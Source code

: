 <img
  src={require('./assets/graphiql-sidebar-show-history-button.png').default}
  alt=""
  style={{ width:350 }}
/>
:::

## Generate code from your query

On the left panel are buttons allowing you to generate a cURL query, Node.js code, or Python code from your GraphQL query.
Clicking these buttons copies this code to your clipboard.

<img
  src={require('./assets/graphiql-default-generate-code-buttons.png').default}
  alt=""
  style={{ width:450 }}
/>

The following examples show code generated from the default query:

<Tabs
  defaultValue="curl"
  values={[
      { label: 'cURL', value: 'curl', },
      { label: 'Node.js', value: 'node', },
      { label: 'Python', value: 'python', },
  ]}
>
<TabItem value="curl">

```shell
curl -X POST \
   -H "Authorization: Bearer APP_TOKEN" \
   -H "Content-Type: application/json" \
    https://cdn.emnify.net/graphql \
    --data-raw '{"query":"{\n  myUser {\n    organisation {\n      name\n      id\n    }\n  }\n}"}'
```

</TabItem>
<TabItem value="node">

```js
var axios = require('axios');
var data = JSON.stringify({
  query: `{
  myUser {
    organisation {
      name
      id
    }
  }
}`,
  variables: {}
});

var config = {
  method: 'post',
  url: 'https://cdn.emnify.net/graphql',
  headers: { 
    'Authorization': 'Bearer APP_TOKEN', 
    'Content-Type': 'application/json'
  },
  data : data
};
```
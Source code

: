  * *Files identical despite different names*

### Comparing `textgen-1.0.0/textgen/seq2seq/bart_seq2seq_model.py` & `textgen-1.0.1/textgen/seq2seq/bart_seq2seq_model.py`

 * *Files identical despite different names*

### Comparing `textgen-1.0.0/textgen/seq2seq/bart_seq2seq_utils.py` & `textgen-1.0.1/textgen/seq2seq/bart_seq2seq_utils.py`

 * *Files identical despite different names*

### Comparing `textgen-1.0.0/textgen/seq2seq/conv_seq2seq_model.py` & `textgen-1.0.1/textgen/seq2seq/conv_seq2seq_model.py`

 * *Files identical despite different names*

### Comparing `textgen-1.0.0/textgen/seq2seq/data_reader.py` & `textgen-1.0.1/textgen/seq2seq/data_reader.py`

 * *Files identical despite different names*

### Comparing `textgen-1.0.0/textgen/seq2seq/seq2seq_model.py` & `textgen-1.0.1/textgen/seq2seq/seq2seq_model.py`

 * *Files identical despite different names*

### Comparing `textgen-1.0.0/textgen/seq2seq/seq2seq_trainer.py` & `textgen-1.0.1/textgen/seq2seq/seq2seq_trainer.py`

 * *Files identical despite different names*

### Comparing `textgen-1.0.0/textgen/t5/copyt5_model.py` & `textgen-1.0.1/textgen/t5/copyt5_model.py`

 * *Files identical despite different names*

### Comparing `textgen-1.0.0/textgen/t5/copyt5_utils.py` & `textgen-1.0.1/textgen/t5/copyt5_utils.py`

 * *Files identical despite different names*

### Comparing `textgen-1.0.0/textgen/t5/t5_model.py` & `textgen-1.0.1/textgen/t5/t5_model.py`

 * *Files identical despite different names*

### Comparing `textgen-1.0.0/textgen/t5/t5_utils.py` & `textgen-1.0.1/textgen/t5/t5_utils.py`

* * * * *

To do: Reproduce each line of the data containing the word "graphiql".

Answer space:
  src={require('./assets/graphiql-sidebar-show-history-button.png').default}
  src={require('./assets/graphiql-default-generate-code-buttons.png').default}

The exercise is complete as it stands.